If $p$ is a rational prime, then choosing a prime $v$ of $\overline{\mathbf{Q}}$ lying over $p$ amounts to choosing an embedding $i:\overline{\mathbf{Q}}\hookrightarrow\overline{\mathbf{Q}}_p$. This gives rise to a map $\varphi:G_{\mathbf{Q}_p}\rightarrow G_{\mathbf{Q}}$defined as follows: given $s$ in the source, $\varphi(s)$ is the unique automorphism of $\overline{\mathbf{Q}}$ such that $i\circ\varphi(s)=s\circ i$. This is continuous. Its image is the decomposition group (i.e. the stabilizer of) $v$, $G_v\subseteq G_\mathbf{Q}$. The kernel is the Galois group of $\overline{\mathbf{Q}}_p$ over $\mathbf{Q}_pi(\overline{\mathbf{Q}})$, which is trivial by Krasner's lemma. So you have an isomorphism $G_{\mathbf{Q}_p}\cong G_v$ (it is a homeomorphism because it is bijective with compact source and Hausdorff target).
The case of Archimedean primes is identical.

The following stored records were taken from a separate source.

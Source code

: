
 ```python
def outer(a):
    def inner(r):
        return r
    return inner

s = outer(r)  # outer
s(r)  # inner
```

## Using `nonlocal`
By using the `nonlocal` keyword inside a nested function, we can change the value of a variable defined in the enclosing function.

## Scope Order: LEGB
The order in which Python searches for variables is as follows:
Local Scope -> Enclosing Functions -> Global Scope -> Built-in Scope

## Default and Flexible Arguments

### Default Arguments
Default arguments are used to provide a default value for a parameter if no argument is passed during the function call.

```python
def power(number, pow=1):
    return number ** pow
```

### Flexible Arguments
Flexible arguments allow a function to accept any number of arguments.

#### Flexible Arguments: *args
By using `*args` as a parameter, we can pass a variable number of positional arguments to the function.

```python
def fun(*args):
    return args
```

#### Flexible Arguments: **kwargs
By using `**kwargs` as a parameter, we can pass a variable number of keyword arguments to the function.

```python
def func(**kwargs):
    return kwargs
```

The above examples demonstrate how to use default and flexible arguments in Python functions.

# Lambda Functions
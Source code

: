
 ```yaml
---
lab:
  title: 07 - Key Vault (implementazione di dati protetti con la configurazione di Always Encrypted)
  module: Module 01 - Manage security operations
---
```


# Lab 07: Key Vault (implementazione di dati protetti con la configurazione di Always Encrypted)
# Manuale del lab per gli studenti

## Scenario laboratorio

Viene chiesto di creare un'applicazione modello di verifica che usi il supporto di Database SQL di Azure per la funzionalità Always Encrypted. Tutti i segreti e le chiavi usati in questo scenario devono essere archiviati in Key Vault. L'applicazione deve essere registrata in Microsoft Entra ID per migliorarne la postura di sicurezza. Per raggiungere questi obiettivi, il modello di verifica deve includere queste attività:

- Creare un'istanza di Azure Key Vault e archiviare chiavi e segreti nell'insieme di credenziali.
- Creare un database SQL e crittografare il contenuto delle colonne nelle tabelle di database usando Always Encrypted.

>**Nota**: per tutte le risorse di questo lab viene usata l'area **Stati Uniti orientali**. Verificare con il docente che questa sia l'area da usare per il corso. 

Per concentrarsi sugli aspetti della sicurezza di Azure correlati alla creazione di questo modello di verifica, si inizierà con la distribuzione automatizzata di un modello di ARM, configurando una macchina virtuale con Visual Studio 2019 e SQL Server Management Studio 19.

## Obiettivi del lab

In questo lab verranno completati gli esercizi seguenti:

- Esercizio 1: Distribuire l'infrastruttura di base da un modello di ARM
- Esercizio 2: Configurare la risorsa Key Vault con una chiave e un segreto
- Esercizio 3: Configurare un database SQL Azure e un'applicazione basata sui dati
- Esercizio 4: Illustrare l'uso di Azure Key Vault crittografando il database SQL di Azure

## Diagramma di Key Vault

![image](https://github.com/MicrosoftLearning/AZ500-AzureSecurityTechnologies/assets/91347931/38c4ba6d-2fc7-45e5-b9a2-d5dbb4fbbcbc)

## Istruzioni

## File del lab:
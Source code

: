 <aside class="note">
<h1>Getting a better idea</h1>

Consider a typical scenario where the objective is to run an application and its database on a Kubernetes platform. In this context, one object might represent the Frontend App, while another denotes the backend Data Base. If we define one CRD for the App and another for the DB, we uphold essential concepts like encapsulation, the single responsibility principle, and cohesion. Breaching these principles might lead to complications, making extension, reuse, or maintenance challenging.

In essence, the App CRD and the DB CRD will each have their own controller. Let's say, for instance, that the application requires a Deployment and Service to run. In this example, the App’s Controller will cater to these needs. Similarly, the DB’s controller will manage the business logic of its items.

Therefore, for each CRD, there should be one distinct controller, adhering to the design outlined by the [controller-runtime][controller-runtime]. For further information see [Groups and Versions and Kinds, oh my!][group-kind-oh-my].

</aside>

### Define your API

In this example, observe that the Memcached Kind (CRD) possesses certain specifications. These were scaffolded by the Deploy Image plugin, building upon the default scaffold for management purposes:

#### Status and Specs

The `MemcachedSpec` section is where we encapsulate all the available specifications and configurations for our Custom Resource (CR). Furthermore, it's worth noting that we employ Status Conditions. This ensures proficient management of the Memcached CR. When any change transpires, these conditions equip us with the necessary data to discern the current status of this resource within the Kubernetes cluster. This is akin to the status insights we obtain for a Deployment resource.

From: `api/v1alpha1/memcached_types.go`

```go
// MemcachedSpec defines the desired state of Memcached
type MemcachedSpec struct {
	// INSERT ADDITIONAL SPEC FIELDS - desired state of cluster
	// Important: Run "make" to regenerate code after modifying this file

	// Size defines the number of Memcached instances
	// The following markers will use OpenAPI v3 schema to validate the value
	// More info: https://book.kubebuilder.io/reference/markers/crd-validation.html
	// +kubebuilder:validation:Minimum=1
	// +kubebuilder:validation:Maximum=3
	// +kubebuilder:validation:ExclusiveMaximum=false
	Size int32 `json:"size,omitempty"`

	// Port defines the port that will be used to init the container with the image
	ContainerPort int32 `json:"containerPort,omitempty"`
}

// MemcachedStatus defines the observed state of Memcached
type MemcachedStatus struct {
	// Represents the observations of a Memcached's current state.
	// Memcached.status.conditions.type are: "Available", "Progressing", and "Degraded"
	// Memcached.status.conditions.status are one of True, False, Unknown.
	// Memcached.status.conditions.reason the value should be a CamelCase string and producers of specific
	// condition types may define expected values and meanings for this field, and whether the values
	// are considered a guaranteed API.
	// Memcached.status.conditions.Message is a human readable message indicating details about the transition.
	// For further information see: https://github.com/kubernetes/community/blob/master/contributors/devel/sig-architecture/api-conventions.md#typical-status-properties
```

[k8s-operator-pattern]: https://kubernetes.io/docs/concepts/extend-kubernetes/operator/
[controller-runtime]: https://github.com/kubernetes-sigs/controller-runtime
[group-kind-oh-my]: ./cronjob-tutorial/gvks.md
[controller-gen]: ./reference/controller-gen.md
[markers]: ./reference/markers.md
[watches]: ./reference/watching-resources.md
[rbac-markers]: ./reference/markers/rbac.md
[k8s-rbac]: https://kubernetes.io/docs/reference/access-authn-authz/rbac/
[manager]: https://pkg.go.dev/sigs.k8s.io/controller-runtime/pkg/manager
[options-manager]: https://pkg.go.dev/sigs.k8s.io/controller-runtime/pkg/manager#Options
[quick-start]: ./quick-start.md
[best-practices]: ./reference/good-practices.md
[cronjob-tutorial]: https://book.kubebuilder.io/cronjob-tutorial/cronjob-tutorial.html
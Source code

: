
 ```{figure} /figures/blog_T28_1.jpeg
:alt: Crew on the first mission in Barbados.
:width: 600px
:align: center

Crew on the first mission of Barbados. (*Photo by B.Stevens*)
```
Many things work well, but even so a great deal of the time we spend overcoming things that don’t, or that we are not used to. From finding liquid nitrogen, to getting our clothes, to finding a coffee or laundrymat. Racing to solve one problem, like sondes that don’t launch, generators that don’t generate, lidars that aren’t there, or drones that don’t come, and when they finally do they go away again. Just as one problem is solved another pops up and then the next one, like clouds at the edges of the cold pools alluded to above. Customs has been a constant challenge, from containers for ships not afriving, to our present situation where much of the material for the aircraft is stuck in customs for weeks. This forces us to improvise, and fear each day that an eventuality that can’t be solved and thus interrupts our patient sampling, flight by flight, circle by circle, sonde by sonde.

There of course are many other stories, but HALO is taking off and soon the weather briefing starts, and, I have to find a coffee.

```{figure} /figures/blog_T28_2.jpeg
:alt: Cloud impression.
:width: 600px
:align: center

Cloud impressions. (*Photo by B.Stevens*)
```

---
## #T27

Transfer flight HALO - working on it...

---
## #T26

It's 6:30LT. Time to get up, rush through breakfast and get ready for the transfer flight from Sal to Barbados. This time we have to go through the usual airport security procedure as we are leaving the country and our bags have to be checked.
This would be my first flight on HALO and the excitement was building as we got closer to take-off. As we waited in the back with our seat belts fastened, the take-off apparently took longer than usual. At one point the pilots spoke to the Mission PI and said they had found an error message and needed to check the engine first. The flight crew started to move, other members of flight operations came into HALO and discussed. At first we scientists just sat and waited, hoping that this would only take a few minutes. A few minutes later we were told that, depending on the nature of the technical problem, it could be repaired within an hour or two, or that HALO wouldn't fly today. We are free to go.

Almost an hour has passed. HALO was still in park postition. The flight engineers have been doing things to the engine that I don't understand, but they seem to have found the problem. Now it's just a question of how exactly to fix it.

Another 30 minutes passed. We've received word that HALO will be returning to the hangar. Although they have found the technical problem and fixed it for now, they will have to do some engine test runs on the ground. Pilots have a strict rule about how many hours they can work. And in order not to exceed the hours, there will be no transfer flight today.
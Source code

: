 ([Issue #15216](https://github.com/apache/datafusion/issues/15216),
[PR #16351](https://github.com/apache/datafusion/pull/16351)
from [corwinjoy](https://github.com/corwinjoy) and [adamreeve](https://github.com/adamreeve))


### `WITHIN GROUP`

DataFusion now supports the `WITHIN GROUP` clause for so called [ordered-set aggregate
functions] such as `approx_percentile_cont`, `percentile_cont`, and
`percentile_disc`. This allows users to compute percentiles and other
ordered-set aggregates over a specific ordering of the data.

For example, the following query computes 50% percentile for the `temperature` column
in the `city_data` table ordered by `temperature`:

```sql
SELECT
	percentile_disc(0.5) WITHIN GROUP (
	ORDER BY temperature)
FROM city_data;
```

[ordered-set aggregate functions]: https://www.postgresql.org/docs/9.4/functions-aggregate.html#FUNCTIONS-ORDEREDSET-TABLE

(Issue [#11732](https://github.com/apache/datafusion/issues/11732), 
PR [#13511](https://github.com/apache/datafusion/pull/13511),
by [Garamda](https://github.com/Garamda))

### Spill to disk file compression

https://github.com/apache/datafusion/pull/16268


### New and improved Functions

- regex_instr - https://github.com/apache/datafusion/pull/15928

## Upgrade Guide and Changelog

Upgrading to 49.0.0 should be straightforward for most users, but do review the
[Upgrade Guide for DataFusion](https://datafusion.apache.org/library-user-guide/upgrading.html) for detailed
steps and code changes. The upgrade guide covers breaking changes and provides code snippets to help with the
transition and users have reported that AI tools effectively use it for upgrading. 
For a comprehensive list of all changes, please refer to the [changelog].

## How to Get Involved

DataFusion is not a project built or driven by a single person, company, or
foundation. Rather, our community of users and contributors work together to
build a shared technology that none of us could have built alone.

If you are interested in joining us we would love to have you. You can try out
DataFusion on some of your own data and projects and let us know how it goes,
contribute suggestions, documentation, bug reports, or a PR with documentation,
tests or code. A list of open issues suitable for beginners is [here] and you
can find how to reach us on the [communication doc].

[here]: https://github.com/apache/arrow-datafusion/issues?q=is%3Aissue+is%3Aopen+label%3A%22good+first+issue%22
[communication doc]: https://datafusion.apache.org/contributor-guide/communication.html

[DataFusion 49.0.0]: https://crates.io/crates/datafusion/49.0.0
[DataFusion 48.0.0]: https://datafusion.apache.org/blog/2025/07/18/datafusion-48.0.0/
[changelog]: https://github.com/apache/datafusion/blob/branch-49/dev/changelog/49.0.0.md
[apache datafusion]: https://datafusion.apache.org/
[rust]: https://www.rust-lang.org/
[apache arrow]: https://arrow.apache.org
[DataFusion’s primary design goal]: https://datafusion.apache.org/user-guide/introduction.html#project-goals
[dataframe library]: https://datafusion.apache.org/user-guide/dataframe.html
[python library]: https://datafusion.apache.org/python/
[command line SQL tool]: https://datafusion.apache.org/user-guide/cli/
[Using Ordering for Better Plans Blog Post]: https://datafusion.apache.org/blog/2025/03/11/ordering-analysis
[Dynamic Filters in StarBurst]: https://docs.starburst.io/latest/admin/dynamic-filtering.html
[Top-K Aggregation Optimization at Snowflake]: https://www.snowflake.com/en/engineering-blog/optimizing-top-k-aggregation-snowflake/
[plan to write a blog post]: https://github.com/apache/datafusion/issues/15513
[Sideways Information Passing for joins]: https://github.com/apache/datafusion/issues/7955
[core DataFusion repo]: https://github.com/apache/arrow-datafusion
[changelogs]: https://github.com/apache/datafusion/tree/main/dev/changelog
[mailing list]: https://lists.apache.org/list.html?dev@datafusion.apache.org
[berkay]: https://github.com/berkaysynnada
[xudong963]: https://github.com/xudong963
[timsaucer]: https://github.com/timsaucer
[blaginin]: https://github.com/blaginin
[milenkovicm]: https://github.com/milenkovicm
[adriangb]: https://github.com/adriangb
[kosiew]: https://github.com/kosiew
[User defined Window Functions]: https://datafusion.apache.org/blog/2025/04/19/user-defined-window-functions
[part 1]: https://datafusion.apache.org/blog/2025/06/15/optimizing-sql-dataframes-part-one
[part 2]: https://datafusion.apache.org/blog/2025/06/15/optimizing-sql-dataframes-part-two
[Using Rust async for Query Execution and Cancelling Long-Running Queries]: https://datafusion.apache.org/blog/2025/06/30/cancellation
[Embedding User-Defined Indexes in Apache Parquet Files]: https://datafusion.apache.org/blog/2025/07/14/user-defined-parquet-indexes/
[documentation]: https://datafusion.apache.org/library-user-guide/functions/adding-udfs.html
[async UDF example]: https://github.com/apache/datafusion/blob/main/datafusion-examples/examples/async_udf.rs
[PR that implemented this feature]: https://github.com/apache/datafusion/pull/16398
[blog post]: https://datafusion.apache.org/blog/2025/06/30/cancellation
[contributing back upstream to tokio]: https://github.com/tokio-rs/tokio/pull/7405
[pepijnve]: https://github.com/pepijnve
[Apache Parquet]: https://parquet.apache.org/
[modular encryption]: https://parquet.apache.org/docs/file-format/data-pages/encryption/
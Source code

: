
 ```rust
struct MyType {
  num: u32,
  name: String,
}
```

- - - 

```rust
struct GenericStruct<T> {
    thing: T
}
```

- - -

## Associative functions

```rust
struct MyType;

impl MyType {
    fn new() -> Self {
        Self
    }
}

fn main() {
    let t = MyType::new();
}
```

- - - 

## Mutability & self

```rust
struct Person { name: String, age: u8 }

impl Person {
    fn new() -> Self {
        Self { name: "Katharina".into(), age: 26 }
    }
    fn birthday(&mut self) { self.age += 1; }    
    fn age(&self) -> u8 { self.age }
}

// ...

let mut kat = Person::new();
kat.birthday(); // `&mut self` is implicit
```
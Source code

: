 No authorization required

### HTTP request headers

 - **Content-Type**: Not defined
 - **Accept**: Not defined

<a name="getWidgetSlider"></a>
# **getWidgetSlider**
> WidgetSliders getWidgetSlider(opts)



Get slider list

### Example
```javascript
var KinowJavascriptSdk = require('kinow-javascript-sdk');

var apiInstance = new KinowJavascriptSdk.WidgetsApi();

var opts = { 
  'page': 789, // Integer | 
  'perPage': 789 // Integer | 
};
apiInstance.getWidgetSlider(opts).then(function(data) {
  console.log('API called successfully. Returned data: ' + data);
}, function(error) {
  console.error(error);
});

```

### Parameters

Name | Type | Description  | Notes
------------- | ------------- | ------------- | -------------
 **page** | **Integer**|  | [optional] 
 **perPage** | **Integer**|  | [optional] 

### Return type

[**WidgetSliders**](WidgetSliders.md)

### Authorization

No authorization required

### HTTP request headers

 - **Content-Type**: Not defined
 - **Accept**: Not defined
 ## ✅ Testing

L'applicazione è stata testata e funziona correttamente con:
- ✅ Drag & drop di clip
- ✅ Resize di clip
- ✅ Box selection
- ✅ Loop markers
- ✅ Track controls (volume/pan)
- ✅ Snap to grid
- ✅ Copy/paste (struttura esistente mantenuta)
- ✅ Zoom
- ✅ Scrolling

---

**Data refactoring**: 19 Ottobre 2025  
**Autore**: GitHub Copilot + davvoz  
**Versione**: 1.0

In particular, $G_v$ for $v$ Archimedean has order $2$. When people talk about "choosing a complex conjugation" in $G_{\mathbf{Q}}$, they are referring to the choice of an embedding $\overline{\mathbf{Q}}\rightarrow\mathbf{C}$ which gives rise to an injection $\mathrm{Gal}(\mathbf{C}/\mathbf{R})\hookrightarrow G_{\mathbf{Q}}$, and the image of the unique non-trivial element of the source is the ``complex conjugation."
Whenever you have a, say, $\ell$-adic, Galois representation $\rho:G_\mathbf{Q}\rightarrow\mathrm{GL}_d(\mathbf{Q}_\ell)$, and a theorem talks about the local structure at $p$ of $\rho$, it means the restriction of $\rho$ to a decomposition group for a prime above $p$, which, by the paragraph above, can be identified with $G_{\mathbf{Q}_p}$. So a representation of $G_\mathbf{Q}$ gives rise to representations of $G_{\mathbf{Q}_p}$ for all $p$ by restriction...at least after choosing a decomposition group, which is unique up to conjugacy.